Stored data:
[Start of Attachment]

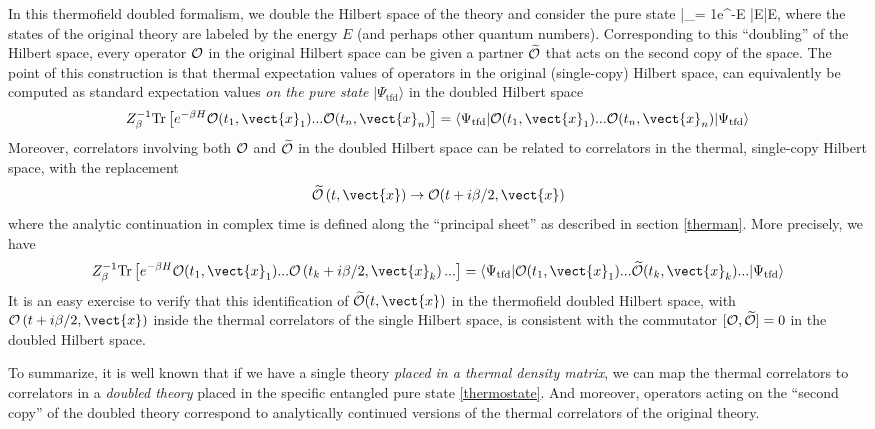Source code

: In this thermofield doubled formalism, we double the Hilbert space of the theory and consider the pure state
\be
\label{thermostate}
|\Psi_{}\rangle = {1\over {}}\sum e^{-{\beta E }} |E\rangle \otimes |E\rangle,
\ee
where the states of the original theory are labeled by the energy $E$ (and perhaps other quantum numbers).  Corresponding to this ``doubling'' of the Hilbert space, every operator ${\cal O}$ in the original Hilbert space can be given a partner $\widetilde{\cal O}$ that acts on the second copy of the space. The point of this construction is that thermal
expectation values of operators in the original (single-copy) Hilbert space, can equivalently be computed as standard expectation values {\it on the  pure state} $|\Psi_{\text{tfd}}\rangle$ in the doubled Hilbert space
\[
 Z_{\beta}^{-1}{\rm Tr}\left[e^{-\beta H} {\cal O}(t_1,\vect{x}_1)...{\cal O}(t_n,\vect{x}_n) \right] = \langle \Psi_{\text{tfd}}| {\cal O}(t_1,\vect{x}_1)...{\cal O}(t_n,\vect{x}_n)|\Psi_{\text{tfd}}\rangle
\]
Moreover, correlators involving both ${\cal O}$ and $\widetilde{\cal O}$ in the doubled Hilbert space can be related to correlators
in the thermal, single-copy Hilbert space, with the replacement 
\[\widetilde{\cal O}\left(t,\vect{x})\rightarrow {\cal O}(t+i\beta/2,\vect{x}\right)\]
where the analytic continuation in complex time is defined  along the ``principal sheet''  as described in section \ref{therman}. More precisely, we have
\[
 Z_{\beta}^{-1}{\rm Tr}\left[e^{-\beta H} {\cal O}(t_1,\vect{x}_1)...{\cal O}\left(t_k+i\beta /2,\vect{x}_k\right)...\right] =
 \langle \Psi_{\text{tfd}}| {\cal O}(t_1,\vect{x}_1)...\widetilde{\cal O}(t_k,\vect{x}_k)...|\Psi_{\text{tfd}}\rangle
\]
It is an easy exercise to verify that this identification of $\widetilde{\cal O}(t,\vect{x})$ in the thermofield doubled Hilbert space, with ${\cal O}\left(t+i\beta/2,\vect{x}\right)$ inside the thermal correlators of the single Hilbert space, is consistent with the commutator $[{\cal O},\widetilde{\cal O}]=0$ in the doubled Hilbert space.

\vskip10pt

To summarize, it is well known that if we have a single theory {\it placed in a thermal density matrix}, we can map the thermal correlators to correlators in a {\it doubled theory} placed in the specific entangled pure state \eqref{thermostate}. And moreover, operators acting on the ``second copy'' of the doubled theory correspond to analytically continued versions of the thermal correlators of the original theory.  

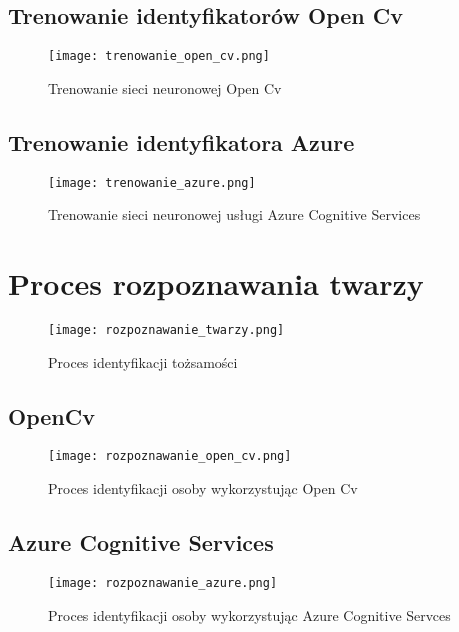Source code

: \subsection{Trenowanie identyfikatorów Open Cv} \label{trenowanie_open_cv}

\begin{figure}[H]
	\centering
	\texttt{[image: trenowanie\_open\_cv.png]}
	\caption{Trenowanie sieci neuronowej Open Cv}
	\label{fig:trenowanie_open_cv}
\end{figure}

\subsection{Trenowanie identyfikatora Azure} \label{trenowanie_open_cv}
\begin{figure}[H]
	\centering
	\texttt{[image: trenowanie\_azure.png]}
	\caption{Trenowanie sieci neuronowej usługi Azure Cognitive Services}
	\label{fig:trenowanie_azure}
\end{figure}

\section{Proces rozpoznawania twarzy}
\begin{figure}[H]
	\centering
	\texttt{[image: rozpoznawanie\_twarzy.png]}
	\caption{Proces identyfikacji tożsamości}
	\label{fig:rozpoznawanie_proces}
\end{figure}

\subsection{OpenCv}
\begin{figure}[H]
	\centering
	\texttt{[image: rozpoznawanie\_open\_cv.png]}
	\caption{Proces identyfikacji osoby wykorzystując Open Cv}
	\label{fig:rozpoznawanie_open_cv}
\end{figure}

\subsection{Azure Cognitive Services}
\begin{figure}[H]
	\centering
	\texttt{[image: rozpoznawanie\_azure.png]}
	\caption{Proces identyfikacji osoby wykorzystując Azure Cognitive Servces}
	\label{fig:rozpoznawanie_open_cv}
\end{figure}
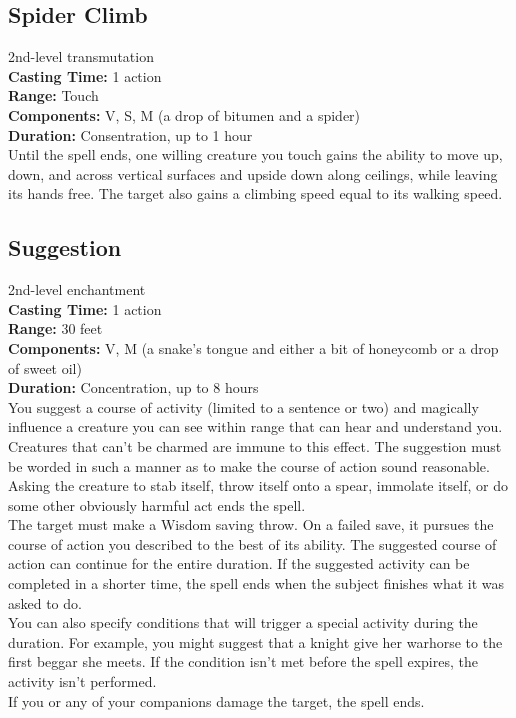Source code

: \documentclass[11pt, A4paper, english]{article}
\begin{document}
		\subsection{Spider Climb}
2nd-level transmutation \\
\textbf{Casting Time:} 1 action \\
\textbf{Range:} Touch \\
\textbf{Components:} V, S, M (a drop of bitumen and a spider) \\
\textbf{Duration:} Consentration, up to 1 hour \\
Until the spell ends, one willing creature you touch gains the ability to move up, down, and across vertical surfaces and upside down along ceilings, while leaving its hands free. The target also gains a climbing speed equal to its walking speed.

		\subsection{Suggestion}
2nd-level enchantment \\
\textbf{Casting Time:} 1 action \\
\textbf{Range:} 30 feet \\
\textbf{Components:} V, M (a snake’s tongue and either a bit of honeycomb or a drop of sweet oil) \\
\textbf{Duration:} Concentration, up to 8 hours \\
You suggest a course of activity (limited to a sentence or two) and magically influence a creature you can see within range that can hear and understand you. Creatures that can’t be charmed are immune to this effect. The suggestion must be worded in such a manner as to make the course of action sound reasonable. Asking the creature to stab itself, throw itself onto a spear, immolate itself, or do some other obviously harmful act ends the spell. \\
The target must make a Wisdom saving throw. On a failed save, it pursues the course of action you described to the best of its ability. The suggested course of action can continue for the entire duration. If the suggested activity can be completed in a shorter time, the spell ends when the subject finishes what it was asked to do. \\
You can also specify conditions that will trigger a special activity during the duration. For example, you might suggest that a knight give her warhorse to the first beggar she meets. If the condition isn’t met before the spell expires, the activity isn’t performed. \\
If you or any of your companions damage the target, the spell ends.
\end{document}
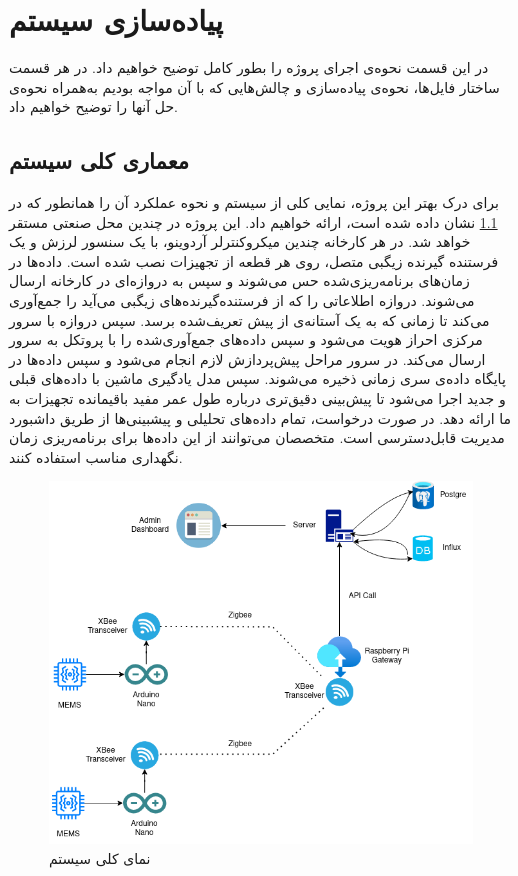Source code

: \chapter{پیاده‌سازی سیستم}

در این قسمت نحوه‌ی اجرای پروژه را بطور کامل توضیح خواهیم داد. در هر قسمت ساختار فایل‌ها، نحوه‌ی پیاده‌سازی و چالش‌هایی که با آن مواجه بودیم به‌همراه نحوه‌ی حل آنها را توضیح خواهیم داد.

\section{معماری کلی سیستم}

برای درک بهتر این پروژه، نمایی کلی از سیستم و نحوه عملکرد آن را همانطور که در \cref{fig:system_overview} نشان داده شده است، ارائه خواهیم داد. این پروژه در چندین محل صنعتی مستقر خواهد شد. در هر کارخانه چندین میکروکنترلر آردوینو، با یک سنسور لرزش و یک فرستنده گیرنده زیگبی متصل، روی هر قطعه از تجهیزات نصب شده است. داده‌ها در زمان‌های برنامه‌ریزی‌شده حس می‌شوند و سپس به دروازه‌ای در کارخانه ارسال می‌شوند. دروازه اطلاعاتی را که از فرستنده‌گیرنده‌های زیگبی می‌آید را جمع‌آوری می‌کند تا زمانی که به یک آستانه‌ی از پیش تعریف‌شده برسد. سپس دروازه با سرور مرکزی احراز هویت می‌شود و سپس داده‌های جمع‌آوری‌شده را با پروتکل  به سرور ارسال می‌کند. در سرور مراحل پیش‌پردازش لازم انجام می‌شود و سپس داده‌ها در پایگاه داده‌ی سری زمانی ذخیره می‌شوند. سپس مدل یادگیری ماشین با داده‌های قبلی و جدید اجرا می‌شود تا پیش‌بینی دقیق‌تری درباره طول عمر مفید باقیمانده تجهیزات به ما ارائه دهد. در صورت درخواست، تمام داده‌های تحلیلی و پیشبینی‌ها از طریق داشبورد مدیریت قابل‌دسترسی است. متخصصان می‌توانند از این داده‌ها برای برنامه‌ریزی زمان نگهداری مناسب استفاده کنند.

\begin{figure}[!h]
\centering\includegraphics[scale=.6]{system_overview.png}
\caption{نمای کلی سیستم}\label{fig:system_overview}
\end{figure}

[End of Attachment]
[Start of Attachment]

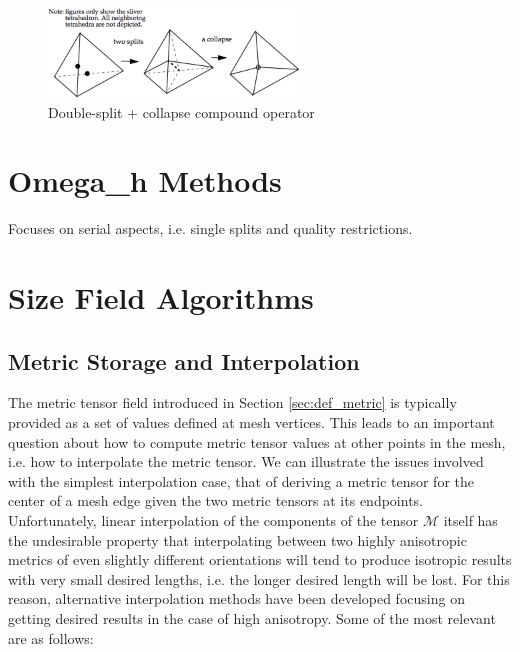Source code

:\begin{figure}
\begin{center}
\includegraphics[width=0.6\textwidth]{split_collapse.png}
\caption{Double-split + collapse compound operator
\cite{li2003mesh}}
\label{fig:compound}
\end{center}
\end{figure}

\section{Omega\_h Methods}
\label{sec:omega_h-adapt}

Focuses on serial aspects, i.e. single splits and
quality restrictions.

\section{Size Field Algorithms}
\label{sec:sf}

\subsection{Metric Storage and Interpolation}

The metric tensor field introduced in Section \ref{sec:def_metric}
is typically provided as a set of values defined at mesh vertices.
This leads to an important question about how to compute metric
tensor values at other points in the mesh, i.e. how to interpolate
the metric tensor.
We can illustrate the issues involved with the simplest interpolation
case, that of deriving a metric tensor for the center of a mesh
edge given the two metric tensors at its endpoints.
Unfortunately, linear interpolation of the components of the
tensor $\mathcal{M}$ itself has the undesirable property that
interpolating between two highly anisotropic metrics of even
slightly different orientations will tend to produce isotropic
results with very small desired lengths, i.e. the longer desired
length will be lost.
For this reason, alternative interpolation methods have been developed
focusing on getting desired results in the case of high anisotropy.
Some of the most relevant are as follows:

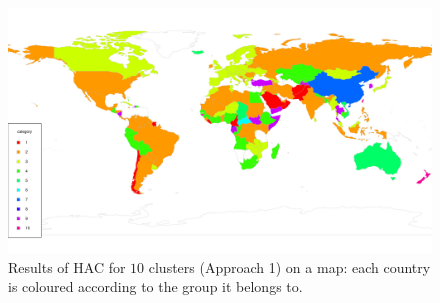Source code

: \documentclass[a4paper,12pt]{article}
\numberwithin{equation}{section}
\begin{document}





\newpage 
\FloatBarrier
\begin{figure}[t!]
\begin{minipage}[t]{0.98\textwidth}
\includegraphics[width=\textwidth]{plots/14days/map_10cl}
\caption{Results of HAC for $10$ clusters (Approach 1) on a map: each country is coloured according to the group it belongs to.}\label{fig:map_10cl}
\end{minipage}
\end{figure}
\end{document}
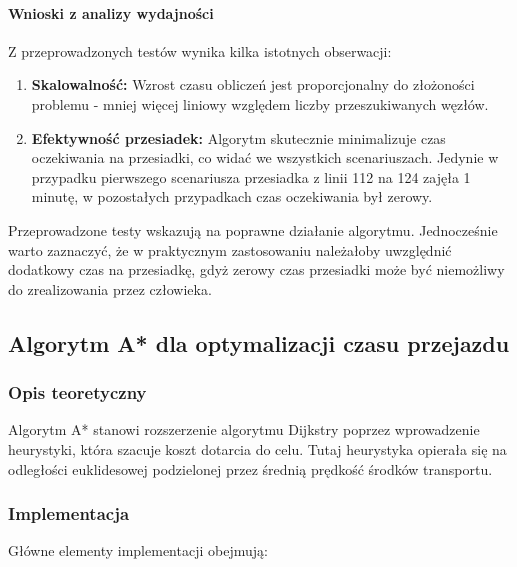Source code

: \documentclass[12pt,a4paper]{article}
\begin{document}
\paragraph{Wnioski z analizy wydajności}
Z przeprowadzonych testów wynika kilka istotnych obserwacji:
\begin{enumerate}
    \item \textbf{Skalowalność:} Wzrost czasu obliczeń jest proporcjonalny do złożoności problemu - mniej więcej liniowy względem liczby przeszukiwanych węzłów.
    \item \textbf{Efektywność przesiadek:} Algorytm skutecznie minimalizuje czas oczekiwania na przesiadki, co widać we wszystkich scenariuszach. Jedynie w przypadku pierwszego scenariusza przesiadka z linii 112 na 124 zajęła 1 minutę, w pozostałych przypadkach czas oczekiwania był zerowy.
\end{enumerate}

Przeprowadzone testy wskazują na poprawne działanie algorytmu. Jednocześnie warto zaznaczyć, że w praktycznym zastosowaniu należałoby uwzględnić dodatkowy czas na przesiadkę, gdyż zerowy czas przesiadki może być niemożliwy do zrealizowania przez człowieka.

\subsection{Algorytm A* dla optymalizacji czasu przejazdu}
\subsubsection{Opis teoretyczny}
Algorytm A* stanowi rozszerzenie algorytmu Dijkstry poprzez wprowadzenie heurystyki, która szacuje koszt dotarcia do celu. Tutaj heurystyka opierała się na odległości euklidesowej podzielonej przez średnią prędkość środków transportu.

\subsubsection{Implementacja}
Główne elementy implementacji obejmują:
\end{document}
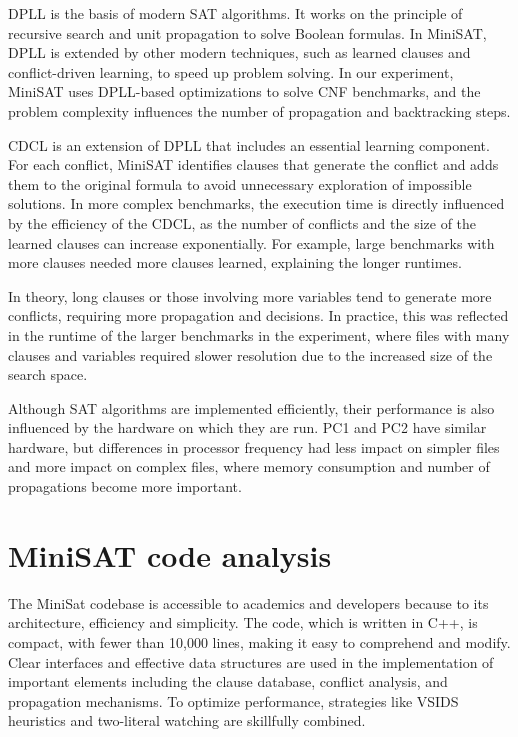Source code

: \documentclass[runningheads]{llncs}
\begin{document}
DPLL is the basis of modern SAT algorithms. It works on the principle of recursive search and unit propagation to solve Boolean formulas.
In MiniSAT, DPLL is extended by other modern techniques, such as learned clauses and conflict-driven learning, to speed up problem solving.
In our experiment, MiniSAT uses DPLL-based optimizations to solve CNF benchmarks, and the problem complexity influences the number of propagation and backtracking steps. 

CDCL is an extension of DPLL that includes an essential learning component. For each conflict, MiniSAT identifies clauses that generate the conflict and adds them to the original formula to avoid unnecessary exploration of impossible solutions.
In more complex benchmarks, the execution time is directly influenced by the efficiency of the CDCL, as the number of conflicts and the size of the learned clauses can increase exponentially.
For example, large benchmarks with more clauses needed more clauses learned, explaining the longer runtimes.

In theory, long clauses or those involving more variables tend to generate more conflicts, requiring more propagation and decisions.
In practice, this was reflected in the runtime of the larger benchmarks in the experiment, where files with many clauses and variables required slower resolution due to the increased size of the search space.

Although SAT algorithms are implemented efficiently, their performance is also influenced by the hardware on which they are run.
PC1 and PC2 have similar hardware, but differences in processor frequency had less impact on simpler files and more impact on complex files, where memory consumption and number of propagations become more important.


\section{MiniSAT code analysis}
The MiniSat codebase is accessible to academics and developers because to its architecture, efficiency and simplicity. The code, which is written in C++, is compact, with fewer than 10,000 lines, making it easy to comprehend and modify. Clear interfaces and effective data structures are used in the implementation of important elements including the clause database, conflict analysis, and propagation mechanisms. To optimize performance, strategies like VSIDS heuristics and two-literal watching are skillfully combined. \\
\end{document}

[End of Attachment]

== Task to carry out ==
Going through the data above, return each line with the word "creature".

== Answer to the exercise ==
Until the spell ends, one willing creature you touch gains the ability to move up, down, and across vertical surfaces and upside down along ceilings, while leaving its hands free. The target also gains a climbing speed equal to its walking speed.
You suggest a course of activity (limited to a sentence or two) and magically influence a creature you can see within range that can hear and understand you. Creatures that can’t be charmed are immune to this effect. The suggestion must be worded in such a manner as to make the course of action sound reasonable. Asking the creature to stab itself, throw itself onto a spear, immolate itself, or do some other obviously harmful act ends the spell. \\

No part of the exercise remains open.